L’écriture est contemporaine à la fermeture d’une usine à la Guadeloupe : l’usine Grosse Montagne. Au même moment, à La Réunion, il y a un mouvement social bien différent. Les gros planteurs, patrons des usines, bloquent les routes, car il n’y a pas d’ouvriers pour récolter la canne qui est prête, prétendument à cause du gouvernement qui donne trop d’aide aux gens, avec le RMI (le revenu minimum d’insertion). L’intérêt pour l’auteure est double : voir comment les allocations gouvernementales affectent le tissu social et économique d’un pays et parler de la place faite aux Indiens. À La Réunion, la population indienne est plus grande et semblait, en 1992, avoir plus de possibilités de réussite économique. En Guadeloupe, il y persistait une moquerie les Indiens, plus stigmatisés, appelés « Coolies » ou « Malabars ».

Dans ses textes, chaque fois qu’elle parle de la Guadeloupe, elle aborde une question sur les relations entre les différentes minorités et groupes communautaires, par exemple, ou sur les homosexuels (par exemple, dans Les rétifs) dans ces pays homophobes. Elle a publié plus d’une douzaine de pièces.

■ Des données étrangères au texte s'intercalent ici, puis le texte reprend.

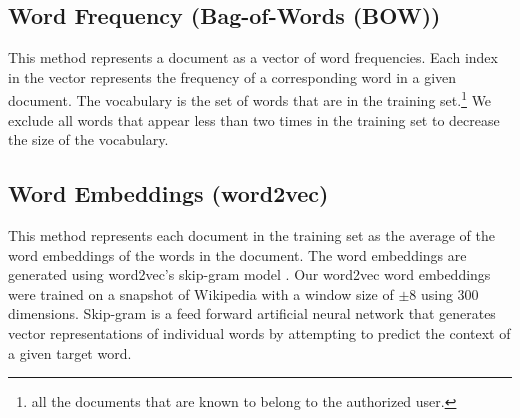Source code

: \documentclass[11pt]{article}
\begin{document}
\subsection{Word Frequency (Bag-of-Words (BOW))}
This method represents a document as a vector of word frequencies. Each index in the vector represents the frequency of a corresponding word in a given document. The vocabulary is the set of words that are in the training set.\footnote{all the documents that are known to belong to the authorized user.} We exclude all words that appear less than two times in the training set to decrease the size of the vocabulary. 

\subsection{Word Embeddings (word2vec)}
This method represents each document in the training set as the average of the word embeddings of the words in the document. The word embeddings are generated using word2vec's skip-gram model \cite{Mikolov+:2013b}. Our word2vec word embeddings were
trained on a snapshot of Wikipedia with a window size of $\pm8$ using $300$ dimensions. Skip-gram is a feed forward artificial neural network that generates vector representations of individual words by attempting to predict the context of a given target word.

\end{document}
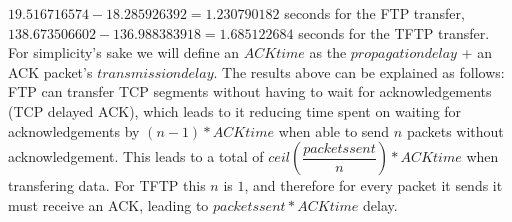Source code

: $19.516716574 - 18.285926392 = 1.230790182$ seconds for the FTP transfer, $138.673506602 - 136.988383918 = 1.685122684$ seconds for the TFTP transfer. For simplicity's sake we will define an $ACK time$ as the $propagation delay$ + an ACK packet's $transmission delay$. The results above can be explained as follows: FTP can transfer TCP segments without having to wait for acknowledgements (TCP delayed ACK), which leads to it reducing time spent on waiting for acknowledgements by $(n-1) * ACK time$ when able to send $n$ packets without acknowledgement. This leads to a total of $ceil(\dfrac{packets sent}{n}) * ACK time$ when transfering data. For TFTP this $n$ is $1$, and therefore for every packet it sends it must receive an ACK, leading to $packets sent * ACK time$ delay.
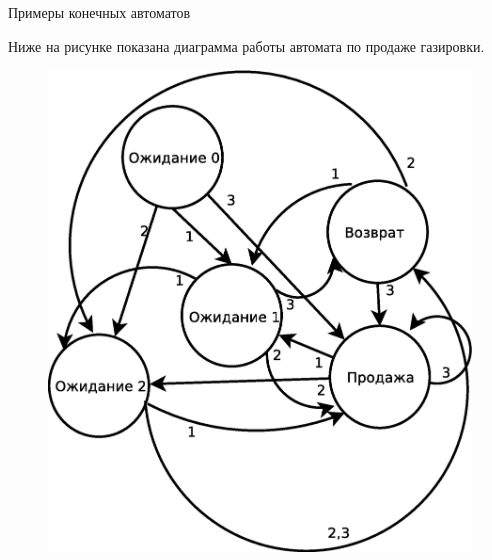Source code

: \documentclass[12pt, pdf, hyperref={unicode},handout]{beamer}
\begin{document}
\begin{frame}{Примеры конечных автоматов}
  \begin{block}

    \small{
      Ниже на рисунке показана диаграмма работы автомата по продаже газировки.
      \begin{figure}[htb] 
    \centering
    \includegraphics [scale=0.7]{ris2.eps}
  \end{figure}
}

  \end{block}
  
\end{frame}
\end{document}
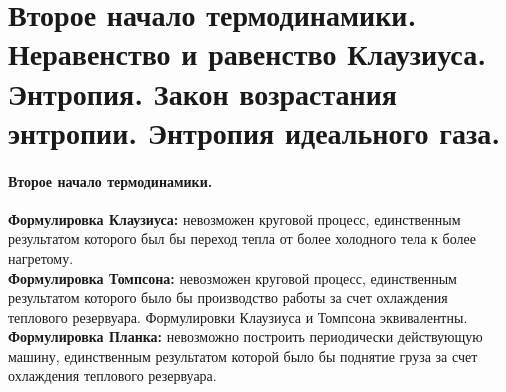 \section{\normalsize  Второе начало термодинамики. Неравенство и равенство Клаузиуса. Энтропия. Закон возрастания энтропии. Энтропия идеального газа.}
\paragraph{Второе начало термодинамики.} \textbf{Формулировка Клаузиуса:} невозможен круговой процесс, единственным результатом которого был бы переход тепла от более холодного тела к более нагретому.\\
\textbf{Формулировка Томпсона:} невозможен круговой процесс, единственным результатом которого было бы производство работы за счет охлаждения теплового резервуара. Формулировки Клаузиуса и Томпсона эквивалентны. \\
\textbf{Формулировка Планка:} невозможно построить периодически действующую машину, единственным результатом которой было бы поднятие груза за счет охлаждения теплового резервуара.
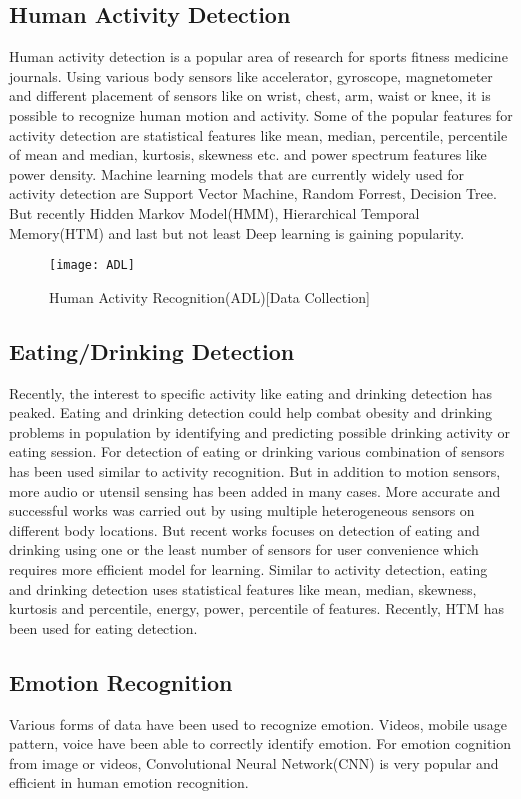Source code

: \documentclass[conference]{IEEEtran}
\begin{document}
\subsection{Human Activity Detection}
Human activity detection is a popular area of research for sports fitness medicine journals. Using various body sensors like accelerator, gyroscope, magnetometer and different placement of sensors like on wrist, chest, arm, waist or knee, it is possible to recognize human motion and activity. Some of the popular features for activity detection are statistical features like mean, median, percentile, percentile of mean and median, kurtosis, skewness etc. and power spectrum features like power density. Machine learning models that are currently widely used for activity detection are Support Vector Machine, Random Forrest, Decision Tree. But recently Hidden Markov Model(HMM), Hierarchical Temporal Memory(HTM) and last but not least Deep learning is gaining popularity.
\begin{figure}[h]
\begin{center}
\texttt{[image: ADL]}
\end{center}
\caption{Human Activity Recognition(ADL)[Data Collection]}
\end{figure}
\subsection{Eating/Drinking Detection}
Recently, the interest to specific activity like eating and drinking detection has peaked. Eating and drinking detection could help combat obesity and drinking problems in population by identifying and predicting possible drinking activity or eating session. For detection of eating or drinking various combination of sensors has been used similar to activity recognition. But in addition to motion sensors, more audio or utensil sensing has been added in many cases. More accurate and successful works was carried out by using multiple heterogeneous sensors on different body locations. But recent works focuses on detection of eating and drinking using one or the least number of sensors for user convenience which requires more efficient model for learning. Similar to activity detection, eating and drinking detection uses statistical features like mean, median, skewness, kurtosis and percentile, energy, power, percentile of features. Recently, HTM has been used for eating detection.
\subsection{Emotion Recognition}
Various forms of data have been used to recognize emotion. Videos, mobile usage pattern, voice have been able to correctly identify emotion. For emotion cognition from image or videos, Convolutional Neural Network(CNN) is very popular and efficient in human emotion recognition.
\end{document}
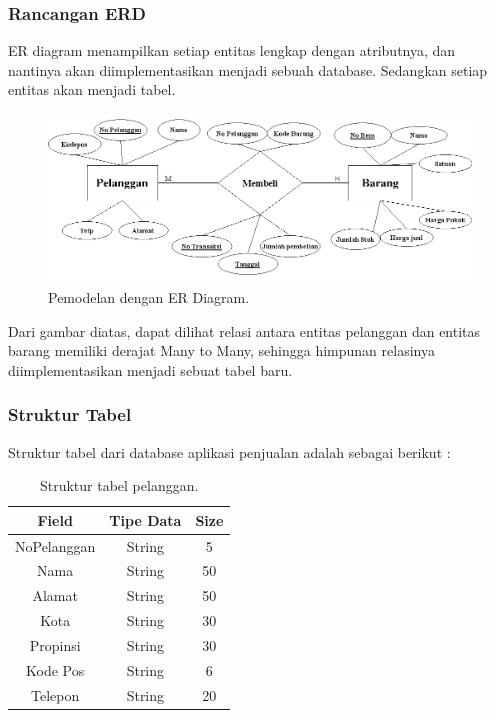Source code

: \documentclass{article}
\begin{document}
\subsubsection{Rancangan ERD}
ER diagram menampilkan setiap entitas lengkap dengan atributnya, dan nantinya akan diimplementasikan menjadi sebuah database. Sedangkan setiap entitas akan menjadi tabel.
\begin{figure}[htp]
    \centering
    \includegraphics[width=12cm]{gambar_3_6.png}
    \caption{ Pemodelan dengan ER Diagram.}
    \label{fig:my_label6}
\end{figure}
\newpage
Dari gambar diatas, dapat dilihat relasi antara entitas pelanggan dan entitas barang memiliki derajat Many to Many, sehingga himpunan relasinya diimplementasikan menjadi sebuat tabel baru.

\subsubsection{Struktur Tabel}
Struktur tabel dari database aplikasi penjualan adalah sebagai berikut :

\begin{table}[h!]
\centering
\begin{tabular}{||c c c ||} 
 \hline
 Field & Tipe Data & Size \\ [0.5ex] 
 \hline\hline
NoPelanggan & String & 5 \\
Nama & String & 50 \\
Alamat & String & 50 \\
Kota & String & 30 \\
Propinsi & String & 30 \\
Kode Pos & String & 6 \\
Telepon & String & 20 \\ [1ex]
 \hline
\end{tabular}
\caption{Struktur tabel pelanggan.}
\label{table:1}
\end{table}
\end{document}
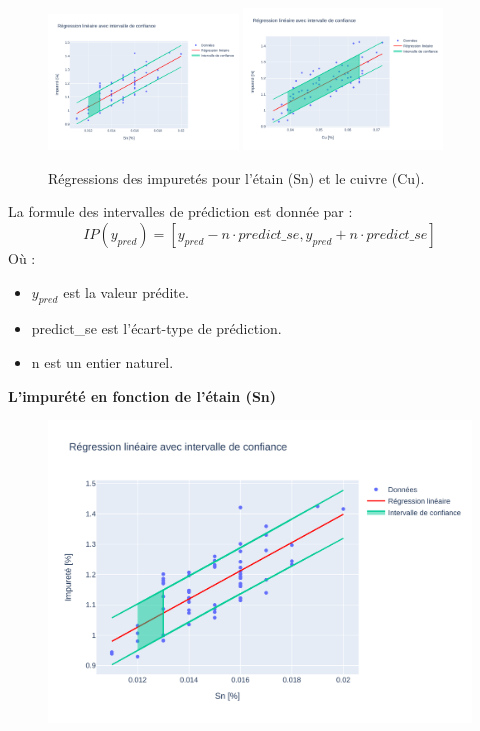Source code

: \documentclass[12pt]{article}
\begin{document}
\begin{figure}[H]
    \centering
    \includegraphics[width=0.45\textwidth]{Images/Statistique/Regression_Impurete_Sn.pdf} 
    \includegraphics[width=0.47\textwidth]{Images/Statistique/Regression_Impurete_Cu.pdf}
    \caption{Régressions des impuretés pour l'étain (Sn) et le cuivre (Cu).}
    \label{fig:regression-impurete}
\end{figure}


\medskip %

La formule des intervalles de prédiction est donnée par :
$$
IP (y_{pred}) = [y_{pred} - n \cdot predict\_se, y_{pred} + n \cdot predict\_se]
$$
Où :
\begin{itemize}
    \item $y_{pred}$ est la valeur prédite.
    \item predict\_se est  l'écart-type de prédiction.
    \item  n  est un entier naturel.
\end{itemize}






\textbf{L'impurété en fonction de l'étain (Sn)} 
\begin{figure}[H]
\includegraphics[width=\textwidth]{Images/Statistique/Regression_Impurete_Sn.pdf} 
\end{figure}
\end{document}
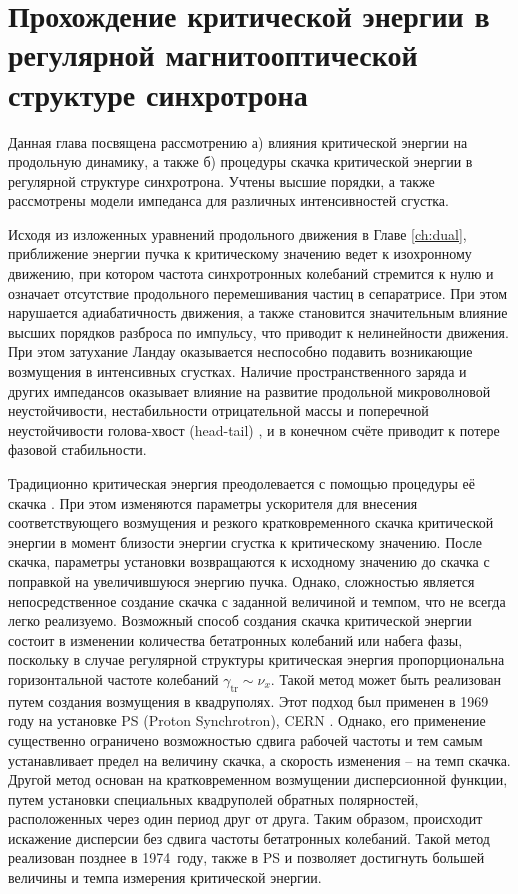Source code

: 
	\chapter{Прохождение критической энергии в регулярной магнитооптической структуре синхротрона}\label{ch:transition}

\par Данная глава посвящена рассмотрению а) влияния критической энергии на продольную динамику, а также б) процедуры скачка критической энергии в регулярной структуре синхротрона. Учтены высшие порядки, а также рассмотрены модели импеданса для различных интенсивностей сгустка.

\par Исходя из изложенных уравнений продольного движения в Главе \ref{ch:dual}, приближение энергии пучка к критическому значению ведет к изохронному движению, при котором частота синхротронных колебаний стремится к нулю и означает отсутствие продольного перемешивания частиц в сепаратрисе. При этом нарушается адиабатичность движения, а также становится значительным влияние высших порядков разброса по импульсу, что приводит к нелинейности движения. При этом затухание Ландау оказывается неспособно подавить возникающие возмущения в интенсивных сгустках. Наличие пространственного заряда и других импедансов оказывает влияние на развитие продольной микроволновой неустойчивости, нестабильности отрицательной массы и поперечной неустойчивости голова-хвост (head-tail) \cite{ng}, \cite{MetralMohl} и в конечном счёте приводит к потере фазовой стабильности.

\par	Традиционно критическая энергия преодолевается с помощью процедуры её скачка \cite{risselada:jump}. При этом изменяются параметры ускорителя для внесения соответствующего возмущения и резкого кратковременного скачка критической энергии в момент близости энергии сгустка к критическому значению. После скачка, параметры установки возвращаются к исходному значению до скачка с поправкой на увеличившуюся энергию пучка. Однако, сложностью является непосредственное создание скачка с заданной величиной и темпом, что не всегда легко реализуемо. Возможный способ создания скачка критической энергии состоит в изменении количества бетатронных колебаний или набега фазы, поскольку в случае регулярной структуры критическая энергия пропорциональна горизонтальной частоте колебаний $\gamma_{\text{tr}} \sim \nu_{x}$. Такой метод может быть реализован путем создания возмущения в квадруполях. Этот подход был применен в 1969 году на установке PS (Proton Synchrotron), CERN \cite{cern:q-jump}. Однако, его применение существенно ограничено возможностью сдвига рабочей частоты и тем самым устанавливает предел на величину скачка, а скорость изменения -- на темп скачка. Другой метод основан на кратковременном возмущении дисперсионной функции, путем установки специальных квадруполей обратных полярностей, расположенных через один период друг от друга.  Таким образом, происходит искажение дисперсии без сдвига частоты бетатронных колебаний. Такой метод реализован позднее в 1974~году, также в PS \cite{cern:new-jump} и позволяет достигнуть большей величины и темпа измерения критической энергии.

Dans Carêmes, elle aborde la question de la liberté des femmes et comment on peut s’y opposer. La pièce est basée sur une histoire vraie, d’un fait divers de 1928 que sa mère lui a raconté. Une fille essaie de comprendre pourquoi sa mère a été lynchée. Une femme (dans la commune du Moule) est sur son lit de mort et on l’a brûlée, car elle est soupçonnée de pratiquer la sorcellerie, d’être une « soukounyan », une créature qui vole la nuit. La question que Dambury pose est celle de savoir si cette femme n’était tout simplement pas trop libre pour la société dans laquelle elle vivait.

Camille et Justine est une pièce à laquelle Dambury tient beaucoup. (Ce sont les deuxièmes prénoms de ses parents qui se prénomment Pierre et Emma.) La question de l’enfermement familial est posée dans cette pièce. Camille est un homme qui vit dans une petite maison en bord de route, dans un environnement étouffant, avec sa sœur, Fanny. Justine vit sur un morne avec sa mère dans un environnement familial tout aussi suffocant. Une nuit de cyclone, Camille et sa sœur se réfugient chez Justine et sa mère. Il y a un double mouvement et tandis que Camille et Justine se rapprochent, Camille et sa sœur et Justine et sa mère s’éloignent. Mais la proximité entre Camille et Justine va également recréer un espace étouffant.

Ses dernières pièces sont plus politiques et abordent des questions contemporaines sur les grands changements de la société. Dans des doutes et des errances, elle aborde la question des relations entre la France et la Guadeloupe, à travers les événements de 2009. Pendant son enfance, on revendiquait la distinction entre un Français et un Guadeloupéen. Elle est frappée par l’emploi actuel du mot « Métropolitain » en Guadeloupe. Aujourd’hui, certains politiciens ne tiennent plus compte de cette dualité ; c’est le désir d’assimilation qui prime. Parlant de cette dualité, elle cite Glissant : « En chaque Antillais, il y a quelqu’un qui accepte et quelqu’un qui refuse ». Cette dualité est de plus en plus gommée par certains politiciens qui travaillent à faire de la Guadeloupe un « vrai département français ». Ceux qu’elle appelle les « rétifs » continuent à revendiquer cette distance culturelle et politique, manifeste dans la différence de traitement économique.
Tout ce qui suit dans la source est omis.